◆ **Input data**:

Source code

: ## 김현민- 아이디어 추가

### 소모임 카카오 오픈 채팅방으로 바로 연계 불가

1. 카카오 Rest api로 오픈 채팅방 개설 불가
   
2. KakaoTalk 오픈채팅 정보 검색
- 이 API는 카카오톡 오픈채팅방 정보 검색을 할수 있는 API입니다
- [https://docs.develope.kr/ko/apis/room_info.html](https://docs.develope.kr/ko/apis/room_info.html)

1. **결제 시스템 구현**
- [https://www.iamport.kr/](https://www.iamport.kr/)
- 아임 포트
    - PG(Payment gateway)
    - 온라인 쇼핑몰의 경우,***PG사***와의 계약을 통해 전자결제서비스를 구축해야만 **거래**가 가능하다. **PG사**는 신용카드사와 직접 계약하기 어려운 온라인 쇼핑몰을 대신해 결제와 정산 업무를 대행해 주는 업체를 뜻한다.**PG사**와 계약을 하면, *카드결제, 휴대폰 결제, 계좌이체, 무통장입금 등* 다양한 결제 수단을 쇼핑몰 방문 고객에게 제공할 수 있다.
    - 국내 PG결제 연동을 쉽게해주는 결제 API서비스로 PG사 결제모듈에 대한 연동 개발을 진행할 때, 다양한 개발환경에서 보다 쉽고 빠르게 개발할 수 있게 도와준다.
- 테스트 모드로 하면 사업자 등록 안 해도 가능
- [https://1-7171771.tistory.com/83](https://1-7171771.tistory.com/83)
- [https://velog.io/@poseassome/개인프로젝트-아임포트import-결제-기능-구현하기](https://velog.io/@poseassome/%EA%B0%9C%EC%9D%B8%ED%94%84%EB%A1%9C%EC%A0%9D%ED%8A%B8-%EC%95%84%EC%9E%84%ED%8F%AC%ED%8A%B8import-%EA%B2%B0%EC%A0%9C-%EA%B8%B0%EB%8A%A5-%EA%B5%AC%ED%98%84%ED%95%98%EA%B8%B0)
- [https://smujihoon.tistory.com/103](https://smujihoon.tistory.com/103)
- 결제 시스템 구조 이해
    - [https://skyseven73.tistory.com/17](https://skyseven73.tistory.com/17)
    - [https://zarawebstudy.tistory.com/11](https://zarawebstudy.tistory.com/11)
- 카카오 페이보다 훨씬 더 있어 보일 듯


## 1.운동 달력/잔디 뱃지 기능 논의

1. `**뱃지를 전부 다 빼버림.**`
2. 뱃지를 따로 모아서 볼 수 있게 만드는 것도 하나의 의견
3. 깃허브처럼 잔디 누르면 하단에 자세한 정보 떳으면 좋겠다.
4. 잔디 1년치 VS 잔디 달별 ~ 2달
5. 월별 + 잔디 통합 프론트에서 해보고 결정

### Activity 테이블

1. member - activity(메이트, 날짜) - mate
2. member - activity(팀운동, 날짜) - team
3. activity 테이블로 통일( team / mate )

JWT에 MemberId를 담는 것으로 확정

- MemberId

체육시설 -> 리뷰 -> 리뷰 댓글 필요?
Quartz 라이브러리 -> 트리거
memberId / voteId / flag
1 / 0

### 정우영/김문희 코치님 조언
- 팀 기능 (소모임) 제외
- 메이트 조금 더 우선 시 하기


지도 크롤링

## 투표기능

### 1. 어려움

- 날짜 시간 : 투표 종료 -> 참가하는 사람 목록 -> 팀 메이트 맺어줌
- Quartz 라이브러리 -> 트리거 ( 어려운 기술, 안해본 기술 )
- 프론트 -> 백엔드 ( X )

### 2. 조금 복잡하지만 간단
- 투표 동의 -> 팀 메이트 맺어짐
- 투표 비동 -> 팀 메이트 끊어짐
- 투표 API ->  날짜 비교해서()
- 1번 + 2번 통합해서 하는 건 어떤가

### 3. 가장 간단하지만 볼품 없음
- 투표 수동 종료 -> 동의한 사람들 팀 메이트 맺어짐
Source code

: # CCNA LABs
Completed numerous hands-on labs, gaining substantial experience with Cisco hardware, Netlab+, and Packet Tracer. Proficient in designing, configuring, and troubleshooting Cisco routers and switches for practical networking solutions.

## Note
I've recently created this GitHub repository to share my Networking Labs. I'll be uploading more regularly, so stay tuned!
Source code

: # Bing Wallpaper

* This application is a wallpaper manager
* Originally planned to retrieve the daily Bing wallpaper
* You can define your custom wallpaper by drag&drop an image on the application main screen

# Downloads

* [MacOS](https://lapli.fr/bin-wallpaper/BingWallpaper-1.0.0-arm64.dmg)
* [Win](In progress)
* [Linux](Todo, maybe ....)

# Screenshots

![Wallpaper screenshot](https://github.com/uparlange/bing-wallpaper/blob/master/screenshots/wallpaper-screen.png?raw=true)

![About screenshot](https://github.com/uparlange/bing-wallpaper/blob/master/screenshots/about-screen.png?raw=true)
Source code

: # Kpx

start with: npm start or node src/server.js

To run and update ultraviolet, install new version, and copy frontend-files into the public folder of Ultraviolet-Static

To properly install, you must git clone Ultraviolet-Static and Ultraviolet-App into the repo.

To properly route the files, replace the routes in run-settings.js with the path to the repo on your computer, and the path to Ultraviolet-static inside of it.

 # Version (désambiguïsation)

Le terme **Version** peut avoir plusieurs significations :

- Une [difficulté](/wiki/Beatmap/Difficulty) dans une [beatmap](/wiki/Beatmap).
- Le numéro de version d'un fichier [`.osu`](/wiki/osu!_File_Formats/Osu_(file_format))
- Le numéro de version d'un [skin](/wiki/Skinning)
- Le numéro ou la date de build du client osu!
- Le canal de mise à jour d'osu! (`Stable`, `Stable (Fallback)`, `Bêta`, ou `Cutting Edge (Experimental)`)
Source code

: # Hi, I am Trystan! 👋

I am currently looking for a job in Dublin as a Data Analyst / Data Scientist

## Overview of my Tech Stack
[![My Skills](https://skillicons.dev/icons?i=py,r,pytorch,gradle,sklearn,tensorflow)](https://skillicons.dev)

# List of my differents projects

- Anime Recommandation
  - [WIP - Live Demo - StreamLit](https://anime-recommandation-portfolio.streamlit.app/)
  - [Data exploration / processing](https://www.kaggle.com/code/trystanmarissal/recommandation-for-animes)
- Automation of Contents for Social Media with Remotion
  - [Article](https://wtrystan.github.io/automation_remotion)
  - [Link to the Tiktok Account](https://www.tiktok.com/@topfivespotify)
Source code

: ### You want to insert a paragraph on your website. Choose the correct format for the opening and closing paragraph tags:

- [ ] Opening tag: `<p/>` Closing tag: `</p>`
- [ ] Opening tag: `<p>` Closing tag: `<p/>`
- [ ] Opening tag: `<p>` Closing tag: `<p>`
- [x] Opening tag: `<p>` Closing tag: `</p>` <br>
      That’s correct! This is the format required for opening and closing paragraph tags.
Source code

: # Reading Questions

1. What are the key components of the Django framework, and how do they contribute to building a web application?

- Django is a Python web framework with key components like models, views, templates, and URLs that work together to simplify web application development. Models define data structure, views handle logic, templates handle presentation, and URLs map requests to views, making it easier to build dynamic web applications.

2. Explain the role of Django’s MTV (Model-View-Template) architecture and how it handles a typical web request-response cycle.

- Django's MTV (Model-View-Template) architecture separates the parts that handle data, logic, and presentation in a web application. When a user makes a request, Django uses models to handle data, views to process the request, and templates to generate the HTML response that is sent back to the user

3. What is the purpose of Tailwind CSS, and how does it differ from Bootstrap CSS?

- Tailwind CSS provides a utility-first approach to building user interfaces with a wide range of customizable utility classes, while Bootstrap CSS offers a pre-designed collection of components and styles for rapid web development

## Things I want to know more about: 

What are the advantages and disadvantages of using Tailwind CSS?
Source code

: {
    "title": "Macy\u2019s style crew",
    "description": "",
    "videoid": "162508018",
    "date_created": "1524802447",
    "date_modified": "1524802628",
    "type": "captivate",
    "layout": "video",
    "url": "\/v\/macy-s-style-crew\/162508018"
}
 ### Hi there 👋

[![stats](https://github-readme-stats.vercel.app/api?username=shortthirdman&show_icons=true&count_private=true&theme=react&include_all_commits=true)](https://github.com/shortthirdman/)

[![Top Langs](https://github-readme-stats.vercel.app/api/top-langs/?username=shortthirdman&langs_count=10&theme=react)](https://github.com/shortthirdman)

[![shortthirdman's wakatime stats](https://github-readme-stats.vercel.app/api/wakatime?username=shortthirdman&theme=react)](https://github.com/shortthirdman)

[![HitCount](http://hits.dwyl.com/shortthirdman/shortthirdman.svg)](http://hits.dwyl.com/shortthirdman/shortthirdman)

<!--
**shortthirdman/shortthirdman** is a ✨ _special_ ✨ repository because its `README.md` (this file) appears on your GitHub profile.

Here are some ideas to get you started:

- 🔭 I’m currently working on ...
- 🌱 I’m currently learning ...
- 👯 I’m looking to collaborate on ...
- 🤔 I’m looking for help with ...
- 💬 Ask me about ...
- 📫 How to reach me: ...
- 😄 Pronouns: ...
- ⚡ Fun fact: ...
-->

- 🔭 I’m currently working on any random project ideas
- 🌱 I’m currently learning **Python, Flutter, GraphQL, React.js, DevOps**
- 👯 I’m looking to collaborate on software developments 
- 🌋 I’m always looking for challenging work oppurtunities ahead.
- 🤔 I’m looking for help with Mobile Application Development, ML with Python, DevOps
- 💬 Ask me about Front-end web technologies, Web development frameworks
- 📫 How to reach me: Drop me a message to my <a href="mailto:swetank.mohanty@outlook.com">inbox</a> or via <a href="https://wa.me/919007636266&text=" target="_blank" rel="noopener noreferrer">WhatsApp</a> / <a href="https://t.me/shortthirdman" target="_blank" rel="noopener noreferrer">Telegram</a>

◆ **What is expected**: Exactly how many lines in the records contain the string "components"? Give that number alone.

◆ **Response**: 3